The norms themselves contained cross-cultural differences. For instance, adults across cultures have different ideas of what constitutes “fair" behavior.
“There are cross-cultural regularities in some aspects of the development of cooperation — namely, that younger children tend to be self-interested, and that as children get older their behavior starts to reflect the norms of their broader society,” said co-author Dorsa Amir, a former post-doctoral researcher in McAuliffe’s lab and now an assistant professor of psychology and neuroscience and Duke University.
“We find cross-cultural differences in the norms themselves,” Amir said. For instance, adults across cultures have different ideas of what constitutes ‘fair’ behavior. Our study shows that children seem to be sensitive to those specific differences and tend to bring their behavior in line with them over time.”
The team worked with 5- to 13-year-old children and adults in Canada, Ecuador, Peru, Uganda, and the U.S. They designed four different child-friendly activities to measure fairness, trustworthiness, forgiveness, and honesty. For example, in the fairness activity, children used an intuitive wooden apparatus to make decisions about whether to accept or reject uneven divisions of candies between themselves and a peer.

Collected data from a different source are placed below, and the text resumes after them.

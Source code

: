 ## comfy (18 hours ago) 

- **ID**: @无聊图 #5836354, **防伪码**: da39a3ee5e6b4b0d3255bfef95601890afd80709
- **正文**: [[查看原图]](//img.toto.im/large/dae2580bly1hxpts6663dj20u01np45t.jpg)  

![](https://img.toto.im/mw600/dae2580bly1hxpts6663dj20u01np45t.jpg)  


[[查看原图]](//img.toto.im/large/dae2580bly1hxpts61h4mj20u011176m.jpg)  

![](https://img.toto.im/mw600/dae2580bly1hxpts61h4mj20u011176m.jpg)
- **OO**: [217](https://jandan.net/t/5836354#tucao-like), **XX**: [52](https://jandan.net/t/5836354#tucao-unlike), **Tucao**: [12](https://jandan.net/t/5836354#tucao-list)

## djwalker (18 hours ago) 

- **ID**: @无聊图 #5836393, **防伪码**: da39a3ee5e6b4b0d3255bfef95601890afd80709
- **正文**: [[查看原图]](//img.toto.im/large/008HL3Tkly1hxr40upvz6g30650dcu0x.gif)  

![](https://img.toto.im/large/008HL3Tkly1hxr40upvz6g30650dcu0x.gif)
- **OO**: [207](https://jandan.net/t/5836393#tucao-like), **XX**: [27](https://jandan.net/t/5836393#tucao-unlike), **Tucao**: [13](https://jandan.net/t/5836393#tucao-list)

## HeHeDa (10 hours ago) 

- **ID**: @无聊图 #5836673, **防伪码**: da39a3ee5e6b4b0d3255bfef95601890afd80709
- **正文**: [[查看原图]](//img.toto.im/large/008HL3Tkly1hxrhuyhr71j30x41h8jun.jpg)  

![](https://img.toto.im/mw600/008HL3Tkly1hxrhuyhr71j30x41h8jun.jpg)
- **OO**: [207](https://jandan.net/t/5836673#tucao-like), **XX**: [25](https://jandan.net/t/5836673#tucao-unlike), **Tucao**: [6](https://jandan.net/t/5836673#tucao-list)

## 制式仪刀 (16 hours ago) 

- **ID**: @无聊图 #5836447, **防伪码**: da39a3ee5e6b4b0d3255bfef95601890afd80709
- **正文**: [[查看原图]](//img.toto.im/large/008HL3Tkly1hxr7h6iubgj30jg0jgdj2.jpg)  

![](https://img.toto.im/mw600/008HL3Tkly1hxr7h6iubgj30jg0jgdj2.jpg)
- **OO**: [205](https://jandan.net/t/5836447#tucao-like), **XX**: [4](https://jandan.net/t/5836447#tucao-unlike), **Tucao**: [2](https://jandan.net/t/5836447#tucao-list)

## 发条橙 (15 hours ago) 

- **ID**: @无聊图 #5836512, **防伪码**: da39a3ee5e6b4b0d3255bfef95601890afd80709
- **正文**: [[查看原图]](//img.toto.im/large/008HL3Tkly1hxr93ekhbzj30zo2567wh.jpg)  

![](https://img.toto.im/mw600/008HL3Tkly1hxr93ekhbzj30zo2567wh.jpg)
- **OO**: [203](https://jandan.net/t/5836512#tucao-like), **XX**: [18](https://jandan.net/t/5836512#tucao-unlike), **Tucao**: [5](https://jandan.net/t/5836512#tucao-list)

The research found substantial variation in cooperative behaviors and norms across populations, but, more generally, that children’s behaviors and norms tend to converge toward community-specific norms in middle childhood.

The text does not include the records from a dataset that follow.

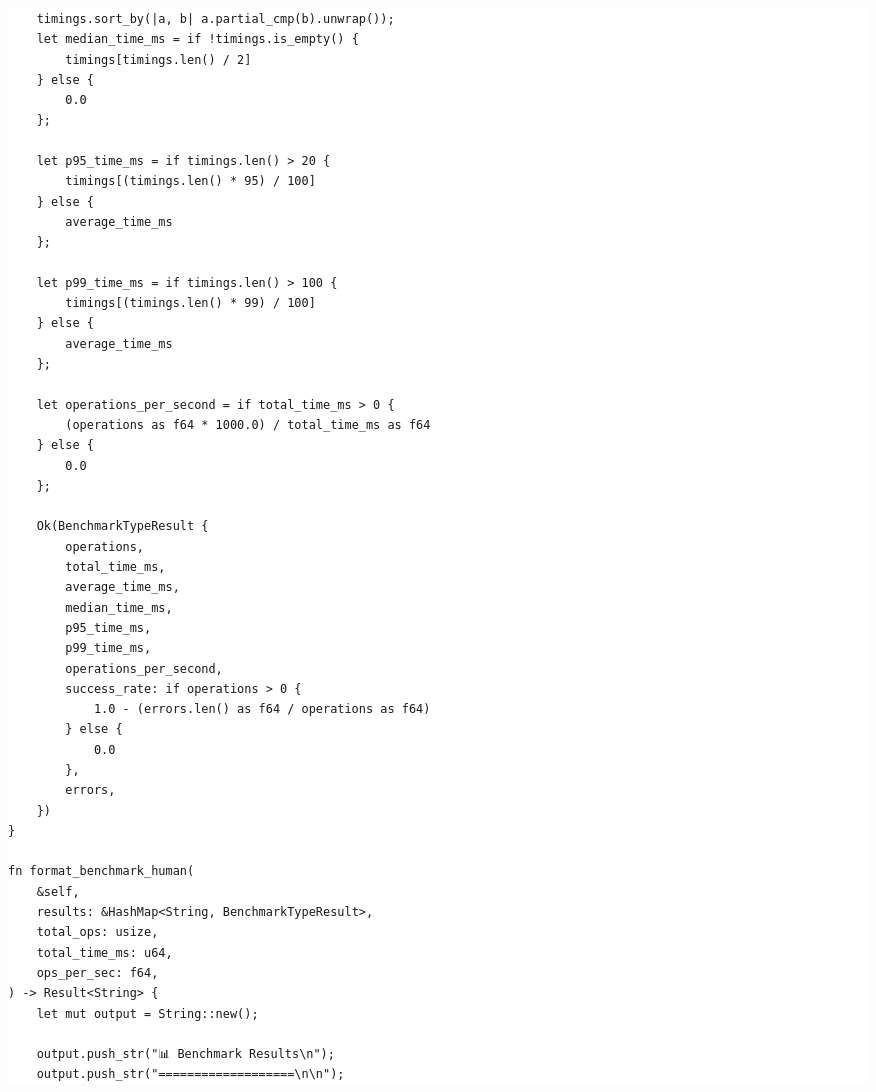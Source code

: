         timings.sort_by(|a, b| a.partial_cmp(b).unwrap());
        let median_time_ms = if !timings.is_empty() {
            timings[timings.len() / 2]
        } else {
            0.0
        };

        let p95_time_ms = if timings.len() > 20 {
            timings[(timings.len() * 95) / 100]
        } else {
            average_time_ms
        };

        let p99_time_ms = if timings.len() > 100 {
            timings[(timings.len() * 99) / 100]
        } else {
            average_time_ms
        };

        let operations_per_second = if total_time_ms > 0 {
            (operations as f64 * 1000.0) / total_time_ms as f64
        } else {
            0.0
        };

        Ok(BenchmarkTypeResult {
            operations,
            total_time_ms,
            average_time_ms,
            median_time_ms,
            p95_time_ms,
            p99_time_ms,
            operations_per_second,
            success_rate: if operations > 0 {
                1.0 - (errors.len() as f64 / operations as f64)
            } else {
                0.0
            },
            errors,
        })
    }

    fn format_benchmark_human(
        &self,
        results: &HashMap<String, BenchmarkTypeResult>,
        total_ops: usize,
        total_time_ms: u64,
        ops_per_sec: f64,
    ) -> Result<String> {
        let mut output = String::new();

        output.push_str("📊 Benchmark Results\n");
        output.push_str("===================\n\n");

The team also identified three cooperative strategies – maximization, generic cooperation, and partner-contingent cooperation – that become more prevalent with age and differ across societies. All told, the findings show how the differences and similarities present as cooperative behavior develops within and across cultures.

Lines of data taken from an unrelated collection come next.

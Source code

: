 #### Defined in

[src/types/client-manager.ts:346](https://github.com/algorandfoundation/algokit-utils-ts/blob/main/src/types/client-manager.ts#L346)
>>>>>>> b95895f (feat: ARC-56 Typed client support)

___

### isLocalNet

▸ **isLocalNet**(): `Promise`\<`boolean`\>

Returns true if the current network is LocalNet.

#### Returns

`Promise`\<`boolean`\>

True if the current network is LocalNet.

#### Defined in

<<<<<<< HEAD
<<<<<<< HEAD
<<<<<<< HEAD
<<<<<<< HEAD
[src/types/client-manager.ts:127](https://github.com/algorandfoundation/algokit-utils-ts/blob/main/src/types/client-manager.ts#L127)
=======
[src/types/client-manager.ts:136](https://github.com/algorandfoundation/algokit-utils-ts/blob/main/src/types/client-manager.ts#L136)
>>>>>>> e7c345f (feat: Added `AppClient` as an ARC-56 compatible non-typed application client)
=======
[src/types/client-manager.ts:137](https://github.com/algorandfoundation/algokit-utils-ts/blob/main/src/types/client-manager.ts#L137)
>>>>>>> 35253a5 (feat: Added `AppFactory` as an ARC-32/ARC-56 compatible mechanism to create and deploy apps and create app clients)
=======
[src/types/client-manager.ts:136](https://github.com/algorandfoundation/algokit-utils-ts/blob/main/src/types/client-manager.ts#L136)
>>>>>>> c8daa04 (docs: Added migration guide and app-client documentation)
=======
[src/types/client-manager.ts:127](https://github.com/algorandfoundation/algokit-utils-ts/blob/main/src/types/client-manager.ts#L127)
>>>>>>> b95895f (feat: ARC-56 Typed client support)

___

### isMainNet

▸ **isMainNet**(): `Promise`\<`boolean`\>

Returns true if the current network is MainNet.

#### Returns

McAuliffe said the study, undertaken with funding from the John Templeton Foundation, built on previous work that had looked at children’s sharing and fairness behavior across societies to understand a broader suite of cooperative behaviors.
“By including a ‘cooperative task battery’ we were in a good position to explore how cooperative behaviors relate to one another,” said McAuliffe, referring to the collection of activities and tasks they administered during their sessions with participants in the study.
McAuliffe said the researchers were most surprised by the findings about the role of forgiveness.
“Our lab has done a lot of work on punishment behavior, finding punishment to be a common response to transgressions across societies,” she said. “Yet, here, both adults and children seemed to endorse forgiveness over punishment. It’s possible that, in past work, we have overestimated how much people want punishment because we haven’t given them alternative options such as forgiveness.”
McAuliffe and her team are working on a follow-up report from four of these same countries that looks at the mechanisms of norm transmission.
“Specifically, we are comparing the influence of adult and peer models in influencing children’s fairness and trustworthiness behavior,” she said. “This is an important extension of the current work because it goes beyond showing that children vary in their cooperative behavior and looks at how that variation may come about.”
Researcher Gorana González, at the time the coordinator of the Cooperation Lab at Boston College, works with a child in Uganda completing a “fairness task” as part of a five-country study of how cooperation develops in children.